An inconvenient truth about obesity

Michael W Schwartz 1,
PMCID: PMC3757654  NIHMSID: NIHMS501374  PMID: 24024111

The 4-part Home Box Office (HBO) documentary on obesity entitled, “The Weight of the Nation” (theweightofthenation.hbo.com/) was aired in May of this year. Two years in the making, this timely documentary was produced in conjunction with two of the most prestigious biomedical institutions in the US – the Institute of Medicine and the National Institutes of Health (NIH) – and top US health officials were featured in the series and enlisted to promote it in media appearances. The documentary appropriately focuses on the health implications of obesity for current and future generations and explains how it results from complex interactions between inherited and environmental factors. It also highlights the important contributions to obesity risk made by unhealthy dietary and exercise habits and concludes with an impassioned plea for lifestyle change at the national level.

The show's call for healthier diet and exercise habits is well justified, given alarming recent increases of both obesity prevalence and per capita energy intake [1]. Growing evidence indicates that such “lifestyle intervention” has important potential to reduce the risk of developing not only obesity itself, but obesity-related complications, based on data from the Diabetes Prevention Program (DPP) [2]. This NIH-sponsored clinical trial was appropriately praised in the HBO documentary because it demonstrates that weight loss induced by lifestyle intervention substantially reduces the risk of type 2 diabetes. Given its many benefits and the lack of any real downside (unless you are in the fast food business), efforts to educate the public about healthier dietary choices and how to implement them would seem to make perfect sense. But what if there were a downside?

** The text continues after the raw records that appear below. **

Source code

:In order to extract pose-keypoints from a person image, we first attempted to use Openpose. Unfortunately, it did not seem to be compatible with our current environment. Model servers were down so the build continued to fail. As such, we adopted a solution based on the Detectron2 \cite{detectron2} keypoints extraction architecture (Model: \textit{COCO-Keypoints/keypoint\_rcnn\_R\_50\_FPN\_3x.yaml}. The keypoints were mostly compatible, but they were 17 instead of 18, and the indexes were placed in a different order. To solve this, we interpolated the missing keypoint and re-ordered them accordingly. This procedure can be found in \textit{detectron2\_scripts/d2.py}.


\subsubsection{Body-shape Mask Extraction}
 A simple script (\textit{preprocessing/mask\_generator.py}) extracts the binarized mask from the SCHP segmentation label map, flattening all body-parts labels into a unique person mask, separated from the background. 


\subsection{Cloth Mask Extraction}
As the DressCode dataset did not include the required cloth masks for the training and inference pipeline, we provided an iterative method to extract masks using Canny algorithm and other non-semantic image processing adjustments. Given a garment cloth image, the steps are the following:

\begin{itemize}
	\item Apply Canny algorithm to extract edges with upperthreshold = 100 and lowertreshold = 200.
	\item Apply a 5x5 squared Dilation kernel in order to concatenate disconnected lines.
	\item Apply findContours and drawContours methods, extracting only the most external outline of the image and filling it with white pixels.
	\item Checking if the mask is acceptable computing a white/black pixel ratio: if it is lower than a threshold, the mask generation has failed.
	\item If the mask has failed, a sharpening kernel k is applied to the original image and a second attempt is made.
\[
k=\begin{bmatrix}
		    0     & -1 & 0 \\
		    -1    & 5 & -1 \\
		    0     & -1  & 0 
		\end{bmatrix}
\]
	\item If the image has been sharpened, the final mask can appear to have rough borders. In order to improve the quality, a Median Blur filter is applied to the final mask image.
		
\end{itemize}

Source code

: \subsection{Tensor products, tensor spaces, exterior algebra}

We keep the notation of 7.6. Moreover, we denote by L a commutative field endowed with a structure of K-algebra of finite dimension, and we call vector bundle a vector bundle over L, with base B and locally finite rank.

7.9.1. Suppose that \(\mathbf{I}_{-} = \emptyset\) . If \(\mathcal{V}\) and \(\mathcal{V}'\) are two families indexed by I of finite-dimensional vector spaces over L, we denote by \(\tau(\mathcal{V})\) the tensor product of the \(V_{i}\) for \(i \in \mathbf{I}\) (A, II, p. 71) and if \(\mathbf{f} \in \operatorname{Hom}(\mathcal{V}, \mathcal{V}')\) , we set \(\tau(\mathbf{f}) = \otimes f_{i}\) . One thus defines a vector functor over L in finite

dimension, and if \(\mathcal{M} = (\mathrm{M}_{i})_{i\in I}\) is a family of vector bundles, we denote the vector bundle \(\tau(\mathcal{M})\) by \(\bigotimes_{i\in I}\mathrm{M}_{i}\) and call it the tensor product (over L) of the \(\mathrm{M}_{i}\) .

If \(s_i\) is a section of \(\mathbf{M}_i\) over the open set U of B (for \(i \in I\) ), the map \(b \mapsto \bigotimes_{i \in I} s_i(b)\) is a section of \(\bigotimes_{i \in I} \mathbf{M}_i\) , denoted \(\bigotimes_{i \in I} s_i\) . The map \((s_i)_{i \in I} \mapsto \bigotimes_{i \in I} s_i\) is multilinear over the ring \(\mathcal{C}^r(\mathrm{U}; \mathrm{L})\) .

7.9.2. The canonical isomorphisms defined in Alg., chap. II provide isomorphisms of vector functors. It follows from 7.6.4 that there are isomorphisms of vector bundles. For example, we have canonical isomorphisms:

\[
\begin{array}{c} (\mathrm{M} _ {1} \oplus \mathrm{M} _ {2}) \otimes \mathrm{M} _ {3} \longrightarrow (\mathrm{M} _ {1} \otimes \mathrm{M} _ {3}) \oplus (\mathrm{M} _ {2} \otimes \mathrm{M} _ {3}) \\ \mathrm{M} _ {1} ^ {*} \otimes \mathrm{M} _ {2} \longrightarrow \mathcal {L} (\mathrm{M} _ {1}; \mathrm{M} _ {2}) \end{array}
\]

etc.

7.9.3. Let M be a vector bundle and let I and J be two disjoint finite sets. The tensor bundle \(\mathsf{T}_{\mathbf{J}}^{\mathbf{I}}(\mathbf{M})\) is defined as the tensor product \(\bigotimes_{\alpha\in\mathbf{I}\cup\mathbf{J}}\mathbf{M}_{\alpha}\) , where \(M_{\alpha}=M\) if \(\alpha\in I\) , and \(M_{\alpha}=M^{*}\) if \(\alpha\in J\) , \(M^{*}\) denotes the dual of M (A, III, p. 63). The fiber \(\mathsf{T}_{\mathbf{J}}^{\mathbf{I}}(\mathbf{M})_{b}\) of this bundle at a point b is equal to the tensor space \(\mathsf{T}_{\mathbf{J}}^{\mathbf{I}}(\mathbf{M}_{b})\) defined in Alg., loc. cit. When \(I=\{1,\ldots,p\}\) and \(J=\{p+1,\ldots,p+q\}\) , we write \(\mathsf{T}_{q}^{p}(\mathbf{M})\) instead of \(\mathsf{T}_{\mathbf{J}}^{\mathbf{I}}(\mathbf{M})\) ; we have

At issue here is that the HBO documentary also implies that healthier diet and exercise habits are effective for the treatment of obesity. While there is little question that this type of intervention can reduce disease risk and limit weight gain, the claim that obesity itself can be effectively managed with these tools is much harder to justify. This is because weight lost through caloric restriction or lifestyle intervention tends to be regained over time [2–4]. This phenomenon can be traced to a biological process termed “energy homeostasis”, which employs humoral signals and the neurocircuits upon which they act to achieve highly accurate matching of energy intake to energy expenditure over extended time intervals [5–7]. Activation of this system is easily detected when body fat mass deviates from its defended level, as occurs following weight loss induced by voluntary calorie restriction. The homeostatic response to this challenge includes both an increase in the drive to eat and a decreased rate of energy expenditure [8,9]. This combination persists until lost weight is regained, at which point food intake and energy expenditure also return to baseline values. Since these responses occur in obese as well as lean individuals, obesity can be viewed as a regulatory disorder characterized by an increase in the defended level of body fat stores [7], and it is for this reason that voluntary weight loss is so difficult to maintain.

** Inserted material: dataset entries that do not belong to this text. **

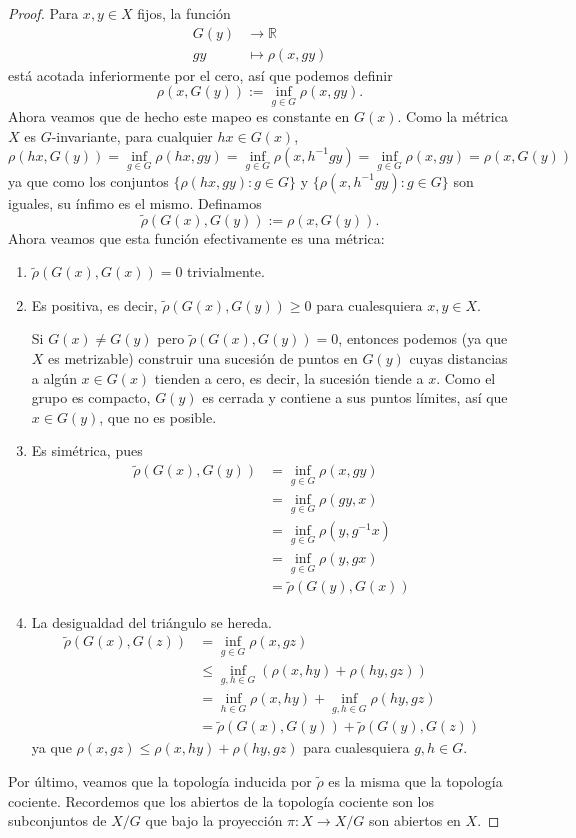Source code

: \documentclass[spanish]{article}
\theoremstyle{definition}
\newcommand{\R}{\mathbb{R}}
\begin{document}
\begin{proof}
	Para $x,y\in X$ fijos, la función
	\begin{align*}
		G(y)&\to\R\\
		gy&\mapsto\rho(x,gy)
	\end{align*}
	está acotada inferiormente por el cero, así que podemos definir 
	\[\rho(x,G(y)):=\inf_{g\in G}\rho(x,gy).\]
	Ahora veamos que de hecho este mapeo es constante en $G(x)$. Como la métrica  $X$ es $G$-invariante, para cualquier $hx\in G(x)$,
	\[\rho(hx,G(y))=\inf_{g\in G}\rho(hx,gy)=\inf_{g\in G}\rho(x,h^{-1}gy)=\inf_{g\in G}\rho(x,gy)=\rho(x,G(y))\]
	ya que como los conjuntos $\{\rho(hx,gy):g\in G\}$ y $\{\rho(x,h^{-1}gy):g\in G\}$ son iguales, su ínfimo es el mismo.
	Definamos
	\[\tilde{\rho}(G(x),G(y)):=\rho(x,G(y)).\]
	Ahora veamos que esta función efectivamente es una métrica:
	\begin{enumerate}
		\item $\tilde{\rho}(G(x),G(x))=0$ trivialmente.
		
		\item Es positiva, es decir, $\tilde{\rho}(G(x),G(y))\geq0$ para cualesquiera $x,y\in X$.
		
		Si $G(x)\neq G(y)$ pero $\tilde{\rho}(G(x),G(y))=0$, entonces podemos (ya que $X$ es metrizable) construir una sucesión de puntos en $G(y)$ cuyas distancias a algún $x\in G(x)$ tienden a cero, es decir, la sucesión tiende a $x$. Como el grupo es compacto, $G(y)$ es cerrada y contiene a sus puntos límites, así que $x\in G(y)$, que no es posible.
		
		\item Es simétrica, pues
		\begin{align*}
			\tilde{\rho}(G(x),G(y))&=\inf_{g\in G}\rho(x,gy)\\
			&=\inf_{g\in G}\rho(gy,x)\\
			&=\inf_{g\in G}\rho(y,g^{-1}x)\\
			&=\inf_{g\in G}\rho(y,gx)\\
			&=\tilde{\rho}(G(y),G(x))
		\end{align*}
		
		\item La desigualdad del triángulo se hereda.
		\begin{align*}
			\tilde{\rho}(G(x),G(z))&=\inf_{g\in G}\rho(x,gz)\\
			&\leq\inf_{g,h\in G}\left(\rho(x,hy)+\rho(hy,gz)\right)\\
			&=\inf_{h\in G}\rho(x,hy)+\inf_{g,h\in G}\rho(hy,gz)\\
			&=\tilde{\rho}(G(x),G(y))+\tilde{\rho}(G(y),G(z))
		\end{align*}
		ya que $\rho(x,gz)\leq\rho(x,hy)+\rho(hy,gz)$ para cualesquiera $g,h\in G$.
	\end{enumerate}
	Por último, veamos que la topología inducida por $\tilde{\rho}$ es la misma que la topología cociente. Recordemos que los abiertos de la topología cociente son los subconjuntos de $X/G$ que bajo la proyección $\pi:X\to X/G$ son abiertos en $X$.
	

\end{proof}
\end{document}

Should we therefore conclude that we have no say over our weight and that obesity is inevitable among susceptible individuals? Certainly not. Obesity risk is determined by interactions involving many extrinsic (diet, activity level and socioeconomic) as well as intrinsic (e.g., genetic, epigenetic, and developmental) factors, and a compelling case can be made for lifestyle intervention as a strategy for reducing obesity risk; i.e., as the linchpin of efforts aimed at obesity prevention. Once obesity is established, however, lifestyle modification is of limited benefit for those seeking to achieve a sustained reduction of body weight, because in most instances weight lost through this approach will eventually be regained [2–4].

The precision with which energy balance is maintained over time in normal individuals is nothing short of remarkable. Consider that a healthy adult weighing 75 kg typically consumes ∼1 million kilocalories each year, and that a mismatch of just 1% (e.g., expending 10,000 fewer kilocalories per year, or 27 kcal fewer per day, than are consumed) will yield a body fat increase of 1.1 kg after 1 yr. For individuals displaying smaller changes of weight on an annual basis, therefore, energy intake and expenditure must by definition be balanced with >99% accuracy. That this type of accuracy is the rule rather than the exception among non-obese individuals is supported by a recent 10-year observational study of 15,624 healthy Swedish women [10]. In this cohort, the average annual weight gain was only 0.33 kg/yr, indicating not only that the participants were on average >99.5% accurate in their annual matching of energy intake to expenditure, but that this held true over 10 consecutive years of observation.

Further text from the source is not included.